Processed EEG monitors:
- BIS (Bispectral Index): Most widely used; value 40-60 = adequate anaesthesia; <40 = deep; >60 = risk of awareness
- Entropy (State Entropy / Response Entropy)
- Narcotrend
BIS target range during TIVA: 40-60. An adequate TIVA requires BIS monitoring as TCI models alone cannot guarantee adequate depth in every individual.

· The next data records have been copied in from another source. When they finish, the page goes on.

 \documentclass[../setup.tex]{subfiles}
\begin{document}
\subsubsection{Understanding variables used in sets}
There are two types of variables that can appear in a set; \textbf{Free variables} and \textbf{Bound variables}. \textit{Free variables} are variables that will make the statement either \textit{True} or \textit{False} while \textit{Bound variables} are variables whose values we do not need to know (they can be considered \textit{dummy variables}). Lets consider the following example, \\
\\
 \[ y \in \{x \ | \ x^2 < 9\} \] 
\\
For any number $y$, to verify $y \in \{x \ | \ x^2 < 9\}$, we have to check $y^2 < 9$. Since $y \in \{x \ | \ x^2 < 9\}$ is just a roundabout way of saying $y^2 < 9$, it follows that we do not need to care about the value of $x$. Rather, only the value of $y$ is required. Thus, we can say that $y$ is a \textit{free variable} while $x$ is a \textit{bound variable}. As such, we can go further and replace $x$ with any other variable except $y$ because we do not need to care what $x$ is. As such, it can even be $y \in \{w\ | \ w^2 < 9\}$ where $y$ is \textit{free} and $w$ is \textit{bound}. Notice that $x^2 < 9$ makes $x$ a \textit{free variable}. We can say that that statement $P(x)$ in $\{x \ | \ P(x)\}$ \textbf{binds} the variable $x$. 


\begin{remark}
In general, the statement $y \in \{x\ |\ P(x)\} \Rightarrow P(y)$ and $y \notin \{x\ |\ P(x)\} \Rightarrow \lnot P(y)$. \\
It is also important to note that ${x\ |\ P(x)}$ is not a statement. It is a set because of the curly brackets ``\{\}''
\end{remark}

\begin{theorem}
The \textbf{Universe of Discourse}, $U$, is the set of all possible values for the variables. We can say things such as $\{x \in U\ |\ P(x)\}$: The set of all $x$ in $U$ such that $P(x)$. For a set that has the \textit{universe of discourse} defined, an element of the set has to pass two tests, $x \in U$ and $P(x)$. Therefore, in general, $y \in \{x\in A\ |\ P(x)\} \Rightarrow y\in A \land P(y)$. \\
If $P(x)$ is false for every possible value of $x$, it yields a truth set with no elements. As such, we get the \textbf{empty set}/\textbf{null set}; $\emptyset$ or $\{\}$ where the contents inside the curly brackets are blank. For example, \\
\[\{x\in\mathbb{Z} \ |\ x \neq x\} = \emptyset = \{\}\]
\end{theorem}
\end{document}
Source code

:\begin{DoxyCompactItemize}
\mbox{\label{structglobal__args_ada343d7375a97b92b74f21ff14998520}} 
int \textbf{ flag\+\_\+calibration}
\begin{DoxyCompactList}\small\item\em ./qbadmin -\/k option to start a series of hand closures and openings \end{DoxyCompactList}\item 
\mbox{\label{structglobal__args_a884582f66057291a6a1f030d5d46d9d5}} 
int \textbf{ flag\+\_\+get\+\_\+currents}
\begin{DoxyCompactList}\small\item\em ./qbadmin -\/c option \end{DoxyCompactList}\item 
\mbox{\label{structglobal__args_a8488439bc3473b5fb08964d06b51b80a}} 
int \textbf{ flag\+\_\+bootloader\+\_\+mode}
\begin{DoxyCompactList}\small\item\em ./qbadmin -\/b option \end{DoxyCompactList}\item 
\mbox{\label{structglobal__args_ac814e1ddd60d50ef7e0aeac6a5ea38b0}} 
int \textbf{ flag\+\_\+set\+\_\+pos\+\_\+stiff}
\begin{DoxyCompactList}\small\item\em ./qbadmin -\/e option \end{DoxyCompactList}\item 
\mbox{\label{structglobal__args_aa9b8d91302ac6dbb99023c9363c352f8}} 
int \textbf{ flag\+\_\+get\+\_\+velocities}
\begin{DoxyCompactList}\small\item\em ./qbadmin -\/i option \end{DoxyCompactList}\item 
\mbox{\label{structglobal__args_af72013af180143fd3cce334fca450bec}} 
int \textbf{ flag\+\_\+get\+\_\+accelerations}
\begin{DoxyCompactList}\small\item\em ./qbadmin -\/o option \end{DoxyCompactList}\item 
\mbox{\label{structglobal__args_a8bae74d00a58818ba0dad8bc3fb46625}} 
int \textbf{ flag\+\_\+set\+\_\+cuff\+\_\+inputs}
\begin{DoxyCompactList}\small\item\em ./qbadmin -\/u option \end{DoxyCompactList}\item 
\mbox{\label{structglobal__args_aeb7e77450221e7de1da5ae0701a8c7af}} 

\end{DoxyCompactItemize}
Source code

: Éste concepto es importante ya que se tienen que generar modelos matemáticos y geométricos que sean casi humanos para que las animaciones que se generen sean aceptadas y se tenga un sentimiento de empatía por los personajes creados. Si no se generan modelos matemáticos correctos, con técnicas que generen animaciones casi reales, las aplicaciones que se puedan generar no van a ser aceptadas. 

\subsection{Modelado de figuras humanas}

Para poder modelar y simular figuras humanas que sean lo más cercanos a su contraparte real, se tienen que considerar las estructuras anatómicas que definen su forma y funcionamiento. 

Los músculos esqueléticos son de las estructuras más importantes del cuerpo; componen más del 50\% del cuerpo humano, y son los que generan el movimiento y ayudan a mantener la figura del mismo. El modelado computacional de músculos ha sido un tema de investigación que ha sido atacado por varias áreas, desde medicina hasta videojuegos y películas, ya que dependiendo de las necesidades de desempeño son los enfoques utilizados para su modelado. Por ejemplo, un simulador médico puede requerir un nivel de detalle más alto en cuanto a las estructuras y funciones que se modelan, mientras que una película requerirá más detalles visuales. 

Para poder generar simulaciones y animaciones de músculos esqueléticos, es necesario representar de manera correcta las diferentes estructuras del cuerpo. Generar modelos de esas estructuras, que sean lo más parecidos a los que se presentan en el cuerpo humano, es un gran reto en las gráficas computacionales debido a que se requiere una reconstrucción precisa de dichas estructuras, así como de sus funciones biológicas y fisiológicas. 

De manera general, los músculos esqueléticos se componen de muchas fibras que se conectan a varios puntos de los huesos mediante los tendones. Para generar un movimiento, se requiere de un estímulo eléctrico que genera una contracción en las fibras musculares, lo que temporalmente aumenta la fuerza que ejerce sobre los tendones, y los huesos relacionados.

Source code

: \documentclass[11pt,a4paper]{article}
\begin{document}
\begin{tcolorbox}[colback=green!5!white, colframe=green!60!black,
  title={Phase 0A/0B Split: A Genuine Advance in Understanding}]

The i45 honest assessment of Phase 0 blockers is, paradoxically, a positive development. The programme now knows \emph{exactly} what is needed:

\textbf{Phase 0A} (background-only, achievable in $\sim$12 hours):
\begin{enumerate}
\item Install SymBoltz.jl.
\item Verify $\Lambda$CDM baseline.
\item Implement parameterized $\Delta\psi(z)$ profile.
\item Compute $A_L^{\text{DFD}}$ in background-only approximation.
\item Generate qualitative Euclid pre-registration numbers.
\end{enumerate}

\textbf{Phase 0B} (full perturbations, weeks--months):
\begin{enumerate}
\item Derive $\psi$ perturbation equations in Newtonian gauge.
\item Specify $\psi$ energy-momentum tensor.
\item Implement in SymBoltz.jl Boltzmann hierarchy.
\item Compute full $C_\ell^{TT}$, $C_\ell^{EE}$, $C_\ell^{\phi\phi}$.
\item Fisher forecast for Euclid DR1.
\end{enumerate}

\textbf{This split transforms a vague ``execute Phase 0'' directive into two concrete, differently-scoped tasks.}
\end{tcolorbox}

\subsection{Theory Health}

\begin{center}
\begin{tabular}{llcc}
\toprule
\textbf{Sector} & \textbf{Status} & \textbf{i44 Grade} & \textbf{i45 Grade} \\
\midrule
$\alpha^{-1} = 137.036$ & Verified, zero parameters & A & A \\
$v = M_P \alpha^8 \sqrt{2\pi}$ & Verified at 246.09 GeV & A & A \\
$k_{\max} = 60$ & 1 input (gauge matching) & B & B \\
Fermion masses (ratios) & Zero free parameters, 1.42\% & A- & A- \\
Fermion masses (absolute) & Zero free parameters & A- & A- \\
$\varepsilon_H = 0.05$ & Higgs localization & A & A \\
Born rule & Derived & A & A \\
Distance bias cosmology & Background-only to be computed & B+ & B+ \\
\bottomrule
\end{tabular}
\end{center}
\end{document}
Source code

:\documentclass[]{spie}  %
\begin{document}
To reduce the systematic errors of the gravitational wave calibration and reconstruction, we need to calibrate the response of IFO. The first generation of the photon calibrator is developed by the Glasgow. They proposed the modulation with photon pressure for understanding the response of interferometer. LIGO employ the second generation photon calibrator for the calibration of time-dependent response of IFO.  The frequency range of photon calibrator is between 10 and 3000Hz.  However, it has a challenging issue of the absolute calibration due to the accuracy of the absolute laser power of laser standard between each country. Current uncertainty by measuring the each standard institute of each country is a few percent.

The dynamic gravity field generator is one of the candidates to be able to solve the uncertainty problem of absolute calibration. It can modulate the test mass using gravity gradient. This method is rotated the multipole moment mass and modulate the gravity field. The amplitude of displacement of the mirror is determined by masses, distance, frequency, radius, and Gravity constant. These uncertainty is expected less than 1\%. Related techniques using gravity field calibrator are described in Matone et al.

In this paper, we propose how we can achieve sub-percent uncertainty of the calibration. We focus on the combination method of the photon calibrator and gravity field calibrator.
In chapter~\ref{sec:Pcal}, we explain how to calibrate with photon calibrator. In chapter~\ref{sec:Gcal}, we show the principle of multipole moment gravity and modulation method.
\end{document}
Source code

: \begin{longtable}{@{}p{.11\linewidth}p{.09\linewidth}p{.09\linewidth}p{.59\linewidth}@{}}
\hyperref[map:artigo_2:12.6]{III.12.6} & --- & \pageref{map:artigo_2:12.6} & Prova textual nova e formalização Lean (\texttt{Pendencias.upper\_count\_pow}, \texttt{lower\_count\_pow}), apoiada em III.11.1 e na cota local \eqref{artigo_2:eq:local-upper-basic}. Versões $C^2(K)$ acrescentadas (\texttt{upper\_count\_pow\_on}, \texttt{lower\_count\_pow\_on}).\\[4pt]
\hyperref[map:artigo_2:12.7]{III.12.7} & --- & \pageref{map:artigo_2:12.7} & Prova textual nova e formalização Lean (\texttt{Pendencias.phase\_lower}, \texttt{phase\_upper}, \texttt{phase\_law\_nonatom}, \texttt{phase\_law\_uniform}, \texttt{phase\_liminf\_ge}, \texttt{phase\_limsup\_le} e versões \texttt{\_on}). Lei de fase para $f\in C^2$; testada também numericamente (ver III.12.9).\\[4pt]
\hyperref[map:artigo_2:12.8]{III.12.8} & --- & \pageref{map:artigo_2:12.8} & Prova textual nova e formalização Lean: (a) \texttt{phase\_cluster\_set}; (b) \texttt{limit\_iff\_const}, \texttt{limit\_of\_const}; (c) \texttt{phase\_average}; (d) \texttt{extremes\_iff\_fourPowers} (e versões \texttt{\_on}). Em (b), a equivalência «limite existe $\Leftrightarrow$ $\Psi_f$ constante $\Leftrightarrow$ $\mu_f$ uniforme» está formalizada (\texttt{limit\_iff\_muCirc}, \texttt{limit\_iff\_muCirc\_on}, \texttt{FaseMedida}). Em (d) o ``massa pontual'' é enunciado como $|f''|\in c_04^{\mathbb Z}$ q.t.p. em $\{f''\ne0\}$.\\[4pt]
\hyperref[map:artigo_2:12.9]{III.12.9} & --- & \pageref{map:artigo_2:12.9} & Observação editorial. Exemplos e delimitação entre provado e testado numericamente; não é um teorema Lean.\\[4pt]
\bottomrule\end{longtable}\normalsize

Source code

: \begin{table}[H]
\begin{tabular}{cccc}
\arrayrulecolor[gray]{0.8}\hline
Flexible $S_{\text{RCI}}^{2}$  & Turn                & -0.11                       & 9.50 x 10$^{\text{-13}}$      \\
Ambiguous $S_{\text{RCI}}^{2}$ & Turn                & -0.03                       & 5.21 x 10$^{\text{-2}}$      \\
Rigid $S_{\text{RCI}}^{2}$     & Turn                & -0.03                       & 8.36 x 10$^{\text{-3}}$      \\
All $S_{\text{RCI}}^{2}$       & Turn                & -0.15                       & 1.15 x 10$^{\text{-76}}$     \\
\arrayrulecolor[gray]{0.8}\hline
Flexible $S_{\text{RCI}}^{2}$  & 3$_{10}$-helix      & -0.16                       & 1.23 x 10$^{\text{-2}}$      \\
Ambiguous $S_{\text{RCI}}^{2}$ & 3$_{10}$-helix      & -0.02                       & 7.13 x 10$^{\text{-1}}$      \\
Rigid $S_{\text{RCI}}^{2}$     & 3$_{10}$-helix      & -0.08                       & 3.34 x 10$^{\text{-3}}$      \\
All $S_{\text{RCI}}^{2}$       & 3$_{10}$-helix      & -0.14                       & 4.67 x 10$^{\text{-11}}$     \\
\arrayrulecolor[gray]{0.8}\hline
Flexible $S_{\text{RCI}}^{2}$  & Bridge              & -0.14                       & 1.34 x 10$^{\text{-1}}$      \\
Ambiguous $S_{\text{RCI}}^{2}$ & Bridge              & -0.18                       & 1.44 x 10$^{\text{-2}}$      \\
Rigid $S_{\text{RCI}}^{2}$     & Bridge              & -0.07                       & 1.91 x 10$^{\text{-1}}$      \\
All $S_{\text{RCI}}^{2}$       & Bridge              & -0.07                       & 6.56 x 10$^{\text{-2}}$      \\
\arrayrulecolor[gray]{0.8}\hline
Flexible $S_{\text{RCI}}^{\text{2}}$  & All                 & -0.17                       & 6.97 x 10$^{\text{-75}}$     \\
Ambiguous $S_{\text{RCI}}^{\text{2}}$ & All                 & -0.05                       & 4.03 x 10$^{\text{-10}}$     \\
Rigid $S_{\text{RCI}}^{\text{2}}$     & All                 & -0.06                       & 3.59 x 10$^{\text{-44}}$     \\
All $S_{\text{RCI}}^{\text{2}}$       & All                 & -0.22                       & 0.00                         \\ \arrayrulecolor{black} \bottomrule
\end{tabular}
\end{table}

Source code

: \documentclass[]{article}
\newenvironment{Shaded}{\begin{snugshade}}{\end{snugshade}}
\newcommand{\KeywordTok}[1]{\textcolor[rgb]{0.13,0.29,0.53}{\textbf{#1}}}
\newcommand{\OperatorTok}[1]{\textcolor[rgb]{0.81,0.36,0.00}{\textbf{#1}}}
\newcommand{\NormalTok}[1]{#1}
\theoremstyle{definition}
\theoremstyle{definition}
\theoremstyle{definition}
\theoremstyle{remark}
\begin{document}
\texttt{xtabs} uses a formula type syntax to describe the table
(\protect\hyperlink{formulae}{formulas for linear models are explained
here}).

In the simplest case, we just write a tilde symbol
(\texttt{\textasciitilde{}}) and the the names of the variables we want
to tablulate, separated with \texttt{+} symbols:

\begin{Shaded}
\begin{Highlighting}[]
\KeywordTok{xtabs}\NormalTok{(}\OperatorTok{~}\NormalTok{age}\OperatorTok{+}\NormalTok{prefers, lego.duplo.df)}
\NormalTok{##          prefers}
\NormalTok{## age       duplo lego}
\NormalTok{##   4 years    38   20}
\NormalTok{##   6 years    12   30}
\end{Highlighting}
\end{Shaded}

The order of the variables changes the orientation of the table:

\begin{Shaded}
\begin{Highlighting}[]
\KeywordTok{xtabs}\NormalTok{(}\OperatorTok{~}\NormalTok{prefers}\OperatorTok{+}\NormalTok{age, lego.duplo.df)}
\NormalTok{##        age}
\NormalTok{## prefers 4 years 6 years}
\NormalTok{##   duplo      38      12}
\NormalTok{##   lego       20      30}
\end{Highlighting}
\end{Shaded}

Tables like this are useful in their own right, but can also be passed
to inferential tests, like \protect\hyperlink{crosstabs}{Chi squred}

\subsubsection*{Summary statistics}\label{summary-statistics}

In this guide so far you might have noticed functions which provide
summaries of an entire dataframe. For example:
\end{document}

Standard monitoring (AAGBI minimum):
- Continuous ECG
- SpO2 pulse oximetry
- NIBP (or IBP in high-risk patients)
- Capnography (EtCO2)
- Neuromuscular monitoring (if muscle relaxants used)
- Temperature monitoring
TIVA in Special Populations
Elderly Patients
- Reduced central compartment volume - higher peak plasma concentrations after bolus
- Reduced clearance and cardiac output
- Reduce induction dose of propofol by 30-50%
- Schnider model incorporates age as a covariate and is preferred
Obese Patients
- Marsh model using total body weight overestimates required dose
- Use adjusted body weight or Eleveld model
- Effect-site TCI with Schnider model risks negative lean body mass calculations
Paediatric Patients
- TIVA increasingly used; propofol + remifentanil are the main agents
- Remifentanil clearance is paradoxically more rapid in neonates (esterase-based clearance; not liver/kidney dependent)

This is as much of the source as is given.